SSH News: Public intellectuals, open access & high APCs, and a hitchhiking robot

Blog
31 juillet 2014

 

Have academics lost the arts of rhetoric and public engagement? Is engaging the public a part of their mandate at all? These questions were implicitly raised in essayist Scott McLemee’s overview of communication professor Anna M. Young’s book Prophets, Gurus, and Pundits: Rhetorical Styles and Public Engagement, which examines different types of public intellectuals. McLemee’s tongue-in-cheek piece, which promises to be part of a series, has not provided answers one way or another, but simply raising these questions is sure to pull in strong opinions from academics across the spectrum.

One such opinion comes from Tim Hitchcock, Professor of Digital History at the University of Sussex (UK). On LSE’s Impact of Social Sciences blog, Hitchcock writes that “the role of the academic humanist has always been a public one.” He considers social media, blogs, and public writing to be part of his job, and a reflection of the passion that underpins academic research.

An article in Times Higher Education has reiterated that research published in open access journals is read and cited more often than that which is only available to subscribers. Meanwhile, open access policies in Canada have come under critique by Julia M. Wright, English professor at Dalhousie University.

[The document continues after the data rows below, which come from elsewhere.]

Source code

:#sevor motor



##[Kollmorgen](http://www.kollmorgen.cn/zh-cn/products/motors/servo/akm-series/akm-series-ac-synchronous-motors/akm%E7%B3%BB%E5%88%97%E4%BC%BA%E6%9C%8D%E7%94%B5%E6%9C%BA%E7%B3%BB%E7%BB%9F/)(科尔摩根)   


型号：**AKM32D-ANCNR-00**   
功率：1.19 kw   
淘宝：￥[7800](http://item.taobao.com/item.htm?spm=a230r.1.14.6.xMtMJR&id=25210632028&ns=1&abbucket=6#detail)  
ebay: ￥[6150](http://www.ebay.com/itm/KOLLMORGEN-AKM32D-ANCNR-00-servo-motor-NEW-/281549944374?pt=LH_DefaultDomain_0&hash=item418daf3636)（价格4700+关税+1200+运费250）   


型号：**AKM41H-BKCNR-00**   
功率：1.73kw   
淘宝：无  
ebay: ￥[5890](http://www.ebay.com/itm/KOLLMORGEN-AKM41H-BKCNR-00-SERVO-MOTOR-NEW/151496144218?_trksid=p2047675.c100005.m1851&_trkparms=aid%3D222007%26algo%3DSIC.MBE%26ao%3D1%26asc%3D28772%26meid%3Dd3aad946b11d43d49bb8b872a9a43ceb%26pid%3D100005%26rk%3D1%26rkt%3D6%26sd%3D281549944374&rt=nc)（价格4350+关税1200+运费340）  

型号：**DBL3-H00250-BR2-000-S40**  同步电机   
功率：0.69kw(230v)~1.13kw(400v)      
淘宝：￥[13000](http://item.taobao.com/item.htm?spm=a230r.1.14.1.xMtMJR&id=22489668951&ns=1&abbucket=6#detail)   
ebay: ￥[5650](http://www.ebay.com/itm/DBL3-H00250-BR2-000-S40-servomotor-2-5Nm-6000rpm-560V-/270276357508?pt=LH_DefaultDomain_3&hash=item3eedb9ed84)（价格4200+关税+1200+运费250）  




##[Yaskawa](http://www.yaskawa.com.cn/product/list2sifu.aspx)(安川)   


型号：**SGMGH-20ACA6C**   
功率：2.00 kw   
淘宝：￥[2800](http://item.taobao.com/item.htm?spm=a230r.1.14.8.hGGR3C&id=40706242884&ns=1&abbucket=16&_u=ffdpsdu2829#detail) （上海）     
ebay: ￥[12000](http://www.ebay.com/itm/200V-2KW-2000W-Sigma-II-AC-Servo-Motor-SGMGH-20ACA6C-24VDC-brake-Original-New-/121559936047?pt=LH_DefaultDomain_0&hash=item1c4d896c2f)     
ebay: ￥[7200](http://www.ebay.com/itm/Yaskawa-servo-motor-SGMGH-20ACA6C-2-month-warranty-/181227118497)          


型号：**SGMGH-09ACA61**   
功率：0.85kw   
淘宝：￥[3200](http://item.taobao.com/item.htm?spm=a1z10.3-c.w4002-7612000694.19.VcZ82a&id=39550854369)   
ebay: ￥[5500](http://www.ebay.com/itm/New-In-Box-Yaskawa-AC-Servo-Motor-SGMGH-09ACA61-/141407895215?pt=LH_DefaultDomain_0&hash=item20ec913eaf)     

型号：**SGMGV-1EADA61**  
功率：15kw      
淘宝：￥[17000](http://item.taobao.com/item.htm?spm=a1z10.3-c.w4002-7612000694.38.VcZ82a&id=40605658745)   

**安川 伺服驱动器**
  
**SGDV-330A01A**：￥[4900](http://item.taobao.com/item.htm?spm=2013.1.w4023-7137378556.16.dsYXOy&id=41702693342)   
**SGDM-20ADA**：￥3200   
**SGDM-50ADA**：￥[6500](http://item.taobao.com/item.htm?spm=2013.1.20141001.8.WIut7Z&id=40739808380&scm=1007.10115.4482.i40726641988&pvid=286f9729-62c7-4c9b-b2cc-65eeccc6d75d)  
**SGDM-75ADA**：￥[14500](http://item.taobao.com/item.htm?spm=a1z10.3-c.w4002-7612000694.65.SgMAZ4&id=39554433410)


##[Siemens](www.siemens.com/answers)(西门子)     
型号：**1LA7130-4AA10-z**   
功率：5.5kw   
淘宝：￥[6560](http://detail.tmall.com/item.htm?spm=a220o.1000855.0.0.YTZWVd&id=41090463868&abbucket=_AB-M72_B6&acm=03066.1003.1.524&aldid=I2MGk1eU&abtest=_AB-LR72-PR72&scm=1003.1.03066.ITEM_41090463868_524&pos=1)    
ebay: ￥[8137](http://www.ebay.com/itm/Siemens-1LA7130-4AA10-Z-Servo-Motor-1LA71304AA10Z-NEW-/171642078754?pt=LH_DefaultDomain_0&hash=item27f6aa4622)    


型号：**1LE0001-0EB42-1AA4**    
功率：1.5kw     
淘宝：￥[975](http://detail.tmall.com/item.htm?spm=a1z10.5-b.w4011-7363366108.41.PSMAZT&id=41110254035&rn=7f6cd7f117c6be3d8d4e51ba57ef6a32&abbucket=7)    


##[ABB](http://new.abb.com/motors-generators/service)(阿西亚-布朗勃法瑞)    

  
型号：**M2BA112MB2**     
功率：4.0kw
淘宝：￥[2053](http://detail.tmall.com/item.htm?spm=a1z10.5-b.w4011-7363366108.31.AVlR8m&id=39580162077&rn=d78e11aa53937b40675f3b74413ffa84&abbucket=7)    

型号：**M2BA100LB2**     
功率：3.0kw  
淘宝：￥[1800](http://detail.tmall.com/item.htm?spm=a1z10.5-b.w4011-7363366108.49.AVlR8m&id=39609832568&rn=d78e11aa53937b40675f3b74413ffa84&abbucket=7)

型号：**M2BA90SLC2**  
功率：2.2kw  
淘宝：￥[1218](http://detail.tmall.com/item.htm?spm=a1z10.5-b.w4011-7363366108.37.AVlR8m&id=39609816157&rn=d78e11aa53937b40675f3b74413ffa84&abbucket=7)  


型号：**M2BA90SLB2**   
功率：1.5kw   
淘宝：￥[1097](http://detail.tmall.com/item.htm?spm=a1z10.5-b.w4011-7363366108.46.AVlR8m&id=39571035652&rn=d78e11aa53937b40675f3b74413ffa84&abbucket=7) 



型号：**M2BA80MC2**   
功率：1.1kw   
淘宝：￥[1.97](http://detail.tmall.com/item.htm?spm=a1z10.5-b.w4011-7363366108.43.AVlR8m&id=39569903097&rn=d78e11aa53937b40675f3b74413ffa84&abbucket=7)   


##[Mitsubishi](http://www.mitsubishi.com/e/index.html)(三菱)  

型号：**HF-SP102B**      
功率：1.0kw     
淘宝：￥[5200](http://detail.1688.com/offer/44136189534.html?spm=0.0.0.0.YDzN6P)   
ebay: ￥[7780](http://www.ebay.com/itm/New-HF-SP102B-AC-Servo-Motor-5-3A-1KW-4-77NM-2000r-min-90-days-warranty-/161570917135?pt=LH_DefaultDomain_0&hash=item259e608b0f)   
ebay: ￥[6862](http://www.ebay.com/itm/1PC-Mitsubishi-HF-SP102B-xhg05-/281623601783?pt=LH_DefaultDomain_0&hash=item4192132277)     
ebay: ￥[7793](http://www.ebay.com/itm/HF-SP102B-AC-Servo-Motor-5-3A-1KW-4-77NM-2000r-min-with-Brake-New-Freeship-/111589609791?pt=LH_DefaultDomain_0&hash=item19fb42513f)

Wright is concerned about the consequences of federal grants that require open access publishing as a condition for research funding, especially in light of high APCs. Wright fears that his will lead to the “transfer of considerable funds from federal research councils to the large multinational publishers who charge some very high APCs.” In addition, high APCs exclude researchers who do not have the grant money to pay these costs from publishing in open access journals. If the goal is open access, then public money should instead be spent on supporting Canadian journals with low APCs, Wright suggests.

In quirkier news, hitchBOT, the hitchhiking robot, has started his journey from Halifax to Victoria. hitchBOT, who claims to be “a free-spirited robot who wants to explore Canada and meet new friends along the way,” was conceived by communication professors David Smith (McMaster) and Frauke Zeller (Ryerson), and built with the help of a team of students from diverse academic backgrounds. The heart-winning robot, who raises the question of whether robots can trust humans, is “influenced by both the sciences and humanities.”